Source data
**********
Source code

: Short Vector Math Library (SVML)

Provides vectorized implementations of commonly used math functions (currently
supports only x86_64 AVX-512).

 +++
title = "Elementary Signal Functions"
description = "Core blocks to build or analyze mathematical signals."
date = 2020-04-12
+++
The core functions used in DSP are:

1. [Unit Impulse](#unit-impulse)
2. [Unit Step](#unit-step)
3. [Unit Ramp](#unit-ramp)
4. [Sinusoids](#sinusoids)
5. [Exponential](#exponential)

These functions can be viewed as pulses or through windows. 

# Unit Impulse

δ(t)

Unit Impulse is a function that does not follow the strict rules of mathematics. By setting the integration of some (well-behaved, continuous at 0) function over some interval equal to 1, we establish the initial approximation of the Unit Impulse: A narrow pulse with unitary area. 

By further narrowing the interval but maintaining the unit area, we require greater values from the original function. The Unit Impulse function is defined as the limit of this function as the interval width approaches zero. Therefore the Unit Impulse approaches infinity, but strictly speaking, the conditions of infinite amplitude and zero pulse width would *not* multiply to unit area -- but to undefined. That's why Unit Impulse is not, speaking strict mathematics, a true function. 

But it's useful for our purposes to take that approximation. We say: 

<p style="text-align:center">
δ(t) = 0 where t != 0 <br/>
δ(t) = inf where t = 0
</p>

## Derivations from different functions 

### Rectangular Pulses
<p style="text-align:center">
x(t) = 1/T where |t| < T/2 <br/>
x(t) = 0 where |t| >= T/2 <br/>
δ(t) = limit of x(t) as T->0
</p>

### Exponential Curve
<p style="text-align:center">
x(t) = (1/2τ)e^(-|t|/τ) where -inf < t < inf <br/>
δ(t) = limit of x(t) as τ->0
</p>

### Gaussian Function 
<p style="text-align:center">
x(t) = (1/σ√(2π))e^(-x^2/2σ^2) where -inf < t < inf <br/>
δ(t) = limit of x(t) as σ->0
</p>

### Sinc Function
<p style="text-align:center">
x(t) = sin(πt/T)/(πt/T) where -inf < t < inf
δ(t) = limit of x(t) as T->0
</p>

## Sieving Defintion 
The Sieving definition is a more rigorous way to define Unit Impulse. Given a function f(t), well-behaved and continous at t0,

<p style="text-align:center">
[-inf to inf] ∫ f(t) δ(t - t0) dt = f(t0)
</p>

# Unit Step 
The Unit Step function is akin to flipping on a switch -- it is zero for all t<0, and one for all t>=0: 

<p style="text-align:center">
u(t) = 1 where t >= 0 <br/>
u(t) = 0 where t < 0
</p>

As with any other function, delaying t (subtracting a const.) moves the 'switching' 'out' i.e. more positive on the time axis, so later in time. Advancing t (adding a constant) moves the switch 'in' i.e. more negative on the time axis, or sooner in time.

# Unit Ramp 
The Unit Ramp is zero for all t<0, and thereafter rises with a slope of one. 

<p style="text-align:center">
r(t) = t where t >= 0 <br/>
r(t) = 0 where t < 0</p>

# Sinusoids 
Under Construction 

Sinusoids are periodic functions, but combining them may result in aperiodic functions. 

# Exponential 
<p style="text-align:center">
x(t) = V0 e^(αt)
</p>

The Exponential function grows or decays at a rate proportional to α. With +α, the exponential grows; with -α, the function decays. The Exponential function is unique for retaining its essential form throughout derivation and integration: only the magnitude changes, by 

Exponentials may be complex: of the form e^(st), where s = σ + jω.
**********
After locating the line with "## Derivations from different functions" above, return that line and every later line through the one with "x(t) = (1/σ√(2π))e^(-x^2/2σ^2)", word for word and with nothing else.

## Derivations from different functions 

### Rectangular Pulses
<p style="text-align:center">
x(t) = 1/T where |t| < T/2 <br/>
x(t) = 0 where |t| >= T/2 <br/>
δ(t) = limit of x(t) as T->0
</p>

### Exponential Curve
<p style="text-align:center">
x(t) = (1/2τ)e^(-|t|/τ) where -inf < t < inf <br/>
δ(t) = limit of x(t) as τ->0
</p>

### Gaussian Function 
<p style="text-align:center">
x(t) = (1/σ√(2π))e^(-x^2/2σ^2) where -inf < t < inf <br/>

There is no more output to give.